New Course Offers Parenting, Prison And Pups

Westchester County Jail. Photo courtesy of the Journal News.

Westchester County Jail. Photo courtesy of the Journal News.

Joseph Tucci, Managing Editor

Pace’s Criminal Justice Department will be introducing a new criminal justice course with a focus on corrections facilities management this upcoming fall semester on both the Pleasantville and City campuses.

The course—CRJ 331: Strategies in Corrections Management—will be taught by Criminal Justice Professor Kimberly Collica-Cox and designed to have students teach a parenting program to female Westchester County Jail inmates with children in hopes of teaching the importance of parenthood and family bonding.

The goal is to decrease the recidivism rate—the tendency of a convict reoffending—through its Parenting, Prison & Pups program, which incorporates Animal-Assisted Therapy (AAT) using dogs from the Good Dog Foundation as a way of helping inmates restore their mother-child bonds, improve self-esteem, and diminish intergenerational offending patterns.

Female inmates who are separated from their children are an at-risk population, according to Collica-Cox.

“Seventy percent of female inmates are responsible for a minor child and they suffer from high depression rates, self-destructive behavior along with other mental illnesses,” Collica-Cox said.

The inmates that students will be working with can be in prison for any reason including violence, although Collica-Cox assumes most are incarcerated for non-violent offenses, as those are the most common crimes committed by females.

“For women, the top three charges that they are usually arrested for are public order offenses, like prostitution, property offenses, and drug offenses. It’s mostly non-violent,” Collica-Cox said. “There is a possibility we could have one or two [violent offenders] I wouldn’t know until we actually start the class because the population changes so frequently at the jail.”

The class time is split between time spent in the class, volunteering with the Good Dog Foundation, and volunteering in the Westchester County Jail.
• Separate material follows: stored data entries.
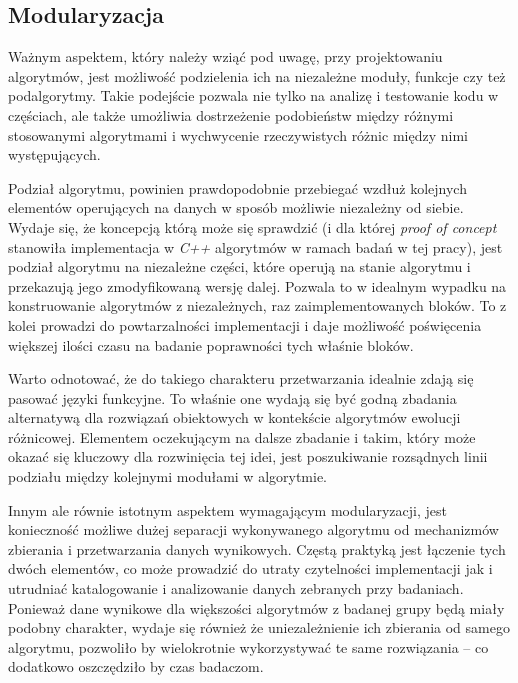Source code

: \documentclass[12pt,a4paper]{report}
\begin{document}
{{{{{{{\subsection{Modularyzacja}
\label{modlsubs}
\par{
Ważnym aspektem, który należy wziąć pod uwagę, przy projektowaniu algorytmów, jest możliwość podzielenia ich na niezależne moduły, funkcje czy też podalgorytmy. Takie podejście pozwala nie tylko na analizę i testowanie kodu w częściach, ale także umożliwia dostrzeżenie podobieństw między różnymi stosowanymi algorytmami i wychwycenie rzeczywistych różnic między nimi występujących.
}
\par{
Podział algorytmu, powinien prawdopodobnie przebiegać wzdłuż kolejnych elementów operujących na danych w sposób możliwie niezależny od siebie. Wydaje się, że koncepcją którą może się sprawdzić (i dla której \emph{proof of concept} stanowiła implementacja w \emph{C++} algorytmów w ramach badań w tej pracy), jest podział algorytmu na niezależne części, które operują na stanie algorytmu i przekazują jego zmodyfikowaną wersję dalej. Pozwala to w idealnym wypadku na konstruowanie algorytmów z niezależnych, raz zaimplementowanych bloków. To z kolei prowadzi do powtarzalności implementacji i daje możliwość poświęcenia większej ilości czasu na badanie poprawności tych właśnie bloków.
}
\par{
Warto odnotować, że do takiego charakteru przetwarzania idealnie zdają się pasować języki funkcyjne. To właśnie one wydają się być godną zbadania alternatywą dla rozwiązań obiektowych w kontekście algorytmów ewolucji różnicowej. Elementem oczekującym na dalsze zbadanie i takim, który może okazać się kluczowy dla rozwinięcia tej idei, jest poszukiwanie rozsądnych linii podziału między kolejnymi modułami w algorytmie.
}
\par{
Innym ale równie istotnym aspektem wymagającym modularyzacji, jest konieczność możliwe dużej separacji wykonywanego algorytmu od mechanizmów zbierania i przetwarzania danych wynikowych. Częstą praktyką jest łączenie tych dwóch elementów, co może prowadzić do utraty czytelności implementacji jak i utrudniać katalogowanie i analizowanie danych zebranych przy badaniach. Ponieważ dane wynikowe dla większości algorytmów z badanej grupy będą miały podobny charakter, wydaje się również że uniezależnienie ich zbierania od samego algorytmu, pozwoliło by wielokrotnie wykorzystywać te same rozwiązania -- co dodatkowo oszczędziło by czas badaczom.
}
}}}}}}}
\end{document}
This course is also part of a research project done by Collica-Cox who hypothesized that female inmates who complete an evidence-based parenting program augmented with AAT will have lower measures of stress, anxiety, depression, and disciplinary infractions, in addition to higher levels of self-esteem, increased contact hours with their children, more confidence in their parenting skills, and higher levels of engagement and retention, when compared with female inmates who complete the same parenting program without AAT.

“The feeling is that there is a lot of trauma involved for women when they are separated from their children, so the animals will be used as a tool in the therapeutic process,” Collica-Cox said. “So the students who are going through this round will not only be coming to the faculty to help co-teach the parenting curriculum with me but also will be helping me figure out what’s the best place to incorporate the [ATT].”
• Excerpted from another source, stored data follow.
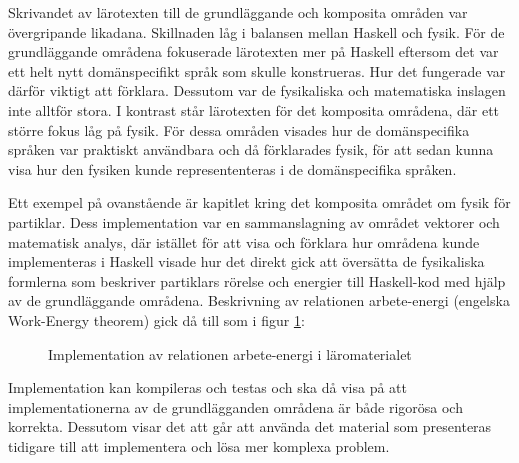\begin{draft}
Skrivandet av lärotexten till de grundläggande och komposita områden var
övergripande likadana. Skillnaden låg i balansen mellan Haskell och fysik. För
de grundläggande områdena fokuserade lärotexten mer på Haskell eftersom det var
ett helt nytt domänspecifikt språk som skulle konstrueras. Hur det fungerade var
därför viktigt att förklara. Dessutom var de fysikaliska och matematiska
inslagen inte alltför stora. I kontrast står lärotexten för det komposita
områdena, där ett större fokus låg på fysik. För dessa områden visades hur de
domänspecifika språken var praktiskt användbara och då förklarades fysik, för
att sedan kunna visa hur den fysiken kunde represententeras i de domänspecifika
språken.

Ett exempel på ovanstående är kapitlet kring det komposita området om fysik för
partiklar. Dess implementation var en sammanslagning av området vektorer och
matematisk analys, där istället för att visa och förklara hur områdena kunde
implementeras i Haskell visade hur det direkt gick att översätta de
fysikaliska formlerna som beskriver partiklars rörelse och energier till
Haskell-kod med hjälp av de grundläggande områdena. Beskrivning av relationen arbete-energi (engelska Work-Energy theorem) gick då till som i figur \ref{fig:komposit-ex}:

\begin{figure}[tph]
  \centering
  \caption{Implementation av relationen arbete-energi i läromaterialet}
  \label{fig:komposit-ex}
\end{figure}

Implementation kan kompileras och testas och ska då visa på att
implementationerna av de grundlägganden områdena är både rigorösa och korrekta.
Dessutom visar det att går att använda det material som presenteras tidigare
till  att implementera och lösa mer komplexa problem.

\end{draft}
The course allows student something to put on a resume, as programs that give students hands-on experience working with inmates are rare, according to Collica-Cox.

“It is often difficult for criminal justice students to obtain criminal justice experience, especially with inmates, and this is an excellent opportunity for them to get direct experience working with incarcerated offenders prior to going out on the job market,” Collica-Cox said. “This will be a great resume builder, especially if they do not have time to do a formal internship.”
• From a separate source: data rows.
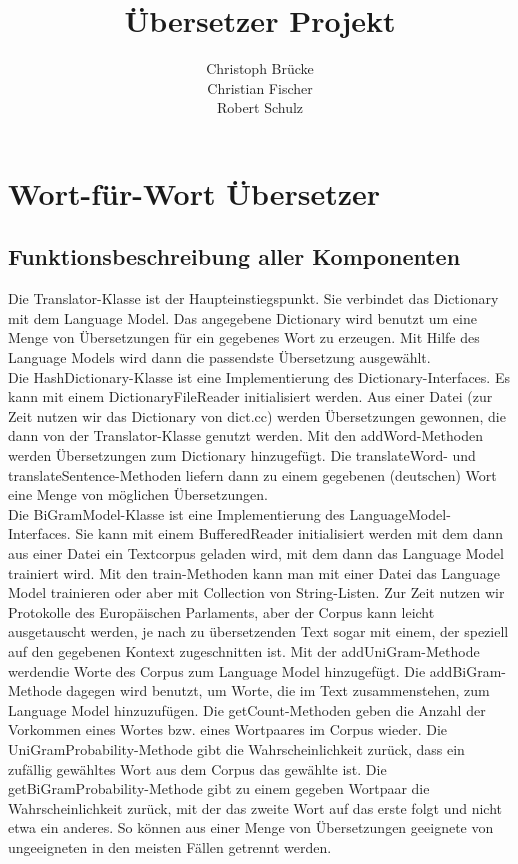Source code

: \documentclass[12pt]{amsart}
\title{Übersetzer Projekt}
\author{Christoph Brücke \\
	Christian Fischer\\
	Robert Schulz}
\date{} %
\begin{document}
\maketitle
\tableofcontents

\section{Wort-für-Wort Übersetzer}
\subsection{Funktionsbeschreibung aller Komponenten}
Die Translator-Klasse ist der Haupteinstiegspunkt. Sie verbindet das Dictionary mit dem Language Model. Das angegebene Dictionary wird benutzt um eine Menge von Übersetzungen für ein gegebenes Wort zu erzeugen. Mit Hilfe des Language Models wird dann die passendste Übersetzung ausgewählt.\\
Die HashDictionary-Klasse ist eine Implementierung des Dictionary-Interfaces. Es kann mit einem DictionaryFileReader initialisiert werden. Aus einer Datei (zur Zeit nutzen wir das Dictionary von dict.cc) werden Übersetzungen gewonnen, die dann von der Translator-Klasse genutzt werden. Mit den addWord-Methoden werden Übersetzungen zum Dictionary hinzugefügt. Die translateWord- und translateSentence-Methoden liefern dann zu einem gegebenen (deutschen) Wort eine Menge von möglichen Übersetzungen.\\
Die BiGramModel-Klasse ist eine Implementierung des LanguageModel-Interfaces. Sie kann mit einem BufferedReader initialisiert werden mit dem dann aus einer Datei ein Textcorpus geladen wird, mit dem dann das Language Model trainiert wird. Mit den train-Methoden kann man mit einer Datei das Language Model trainieren oder aber mit Collection von String-Listen. Zur Zeit nutzen wir Protokolle des Europäischen Parlaments, aber der Corpus kann leicht ausgetauscht werden, je nach zu übersetzenden Text sogar mit einem, der speziell auf den gegebenen Kontext zugeschnitten ist. Mit der addUniGram-Methode werdendie Worte des Corpus zum Language Model hinzugefügt. Die addBiGram-Methode dagegen wird benutzt, um Worte, die im Text zusammenstehen, zum Language Model hinzuzufügen. Die getCount-Methoden geben die Anzahl der Vorkommen eines Wortes bzw. eines Wortpaares im Corpus wieder. Die UniGramProbability-Methode gibt die Wahrscheinlichkeit zurück, dass ein zufällig gewähltes Wort aus dem Corpus das gewählte ist. Die getBiGramProbability-Methode gibt zu einem gegeben Wortpaar die Wahrscheinlichkeit zurück, mit der das zweite Wort auf das erste folgt und nicht etwa ein anderes. So können aus einer Menge von Übersetzungen geeignete von ungeeigneten in den meisten Fällen getrennt werden.\\
\end{document}
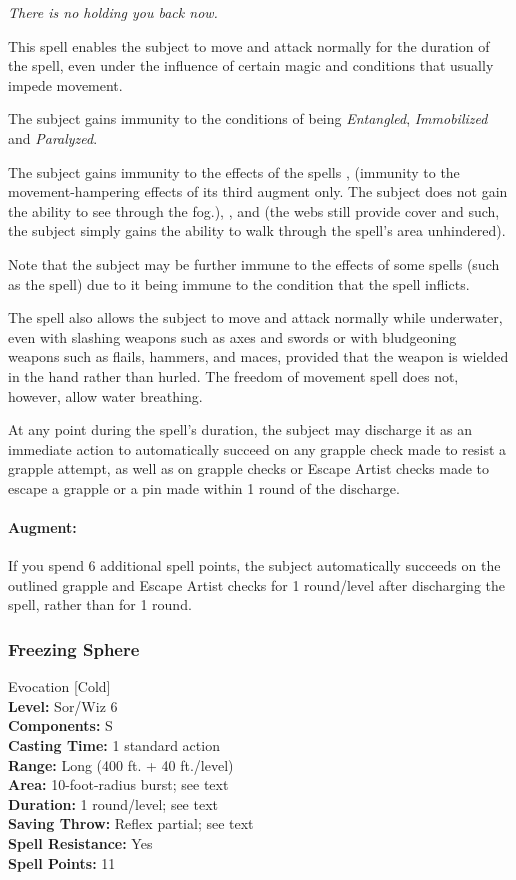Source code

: \emph{There is no holding you back now.}

This spell enables the subject to move and attack normally for the duration of the spell, even under the influence of certain magic and conditions that usually impede movement.
\begin{list}{}{\leftmargin=1em}
 \item The subject gains immunity to the conditions of being \emph{Entangled}, \emph{Immobilized} and \emph{Paralyzed}.
 \item The subject gains immunity to the effects of the spells ,  (immunity to the movement-hampering effects of its third augment only. The subject does not gain the ability to see through the fog.), ,  and  (the webs still provide cover and such, the subject simply gains the ability to walk through the spell's area unhindered).
\end{list}
Note that the subject may be further immune to the effects of some spells (such as the  spell) due to it being immune to the condition that the spell inflicts.

The spell also allows the subject to move and attack normally while underwater, even with slashing weapons such as axes and swords or with bludgeoning weapons such as flails, hammers, and maces, provided that the weapon is wielded in the hand rather than hurled. The freedom of movement spell does not, however, allow water breathing.

At any point during the spell's duration, the subject may discharge it as an immediate action to automatically succeed on any grapple check made to resist a grapple attempt, as well as on grapple checks or Escape Artist checks made to escape a grapple or a pin made within 1 round of the discharge. 

\paragraph{Augment:} If you spend 6 additional spell points, the subject automatically succeeds on the outlined grapple and Escape Artist checks for 1 round/level after discharging the spell, rather than for 1 round.
\subsubsection{Freezing Sphere}
\label{Spell:FreezingSphere}
Evocation [Cold]
\\ \textbf{Level:} Sor/Wiz 6
\\ \textbf{Components:} S
\\ \textbf{Casting Time:} 1 standard action
\\ \textbf{Range:} Long (400 ft. + 40 ft./level)
\\ \textbf{Area:} 10-foot-radius burst; see text
\\ \textbf{Duration:} 1 round/level; see text
\\ \textbf{Saving Throw:} Reflex partial; see text
\\ \textbf{Spell Resistance:} Yes
\\ \textbf{Spell Points:} 11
Collica-Cox created this program because after she started at Pace, she was put on the Community Relation’s board of the Metropolitan Correctional Center where she discovered their female inmates were in need of programming. She proposed the idea to Executive VP of the Good Dog Program Bruce Fagin who supported the idea and helped her develop the program.

Ideally, Collica-Cox is looking to have a class size of around 15 to make it easier to rotate what students can come with her to Westchester County Jail since she can only have three students with her at a time and they can only come into the prison four times before they have to get full volunteer training, which would hold the program back until the Summer.

The course is three credits and satisfies the civic engagement requirement.

To register for the class students must email Collica-Cox at [email protected] to receive a background form that must be filled out and sent back to her for it to be approved. Once approved, Collica-Cox will give students a form to take to the Office of Student Assistance to register for the class.

The class will run on Tuesdays from 12:15 p.m. to 3:15 p.m. while the section with students working in the prison will be hosted before or after each class.

Anyone wanting to register for the course has to have their background forms submitted by the end of April.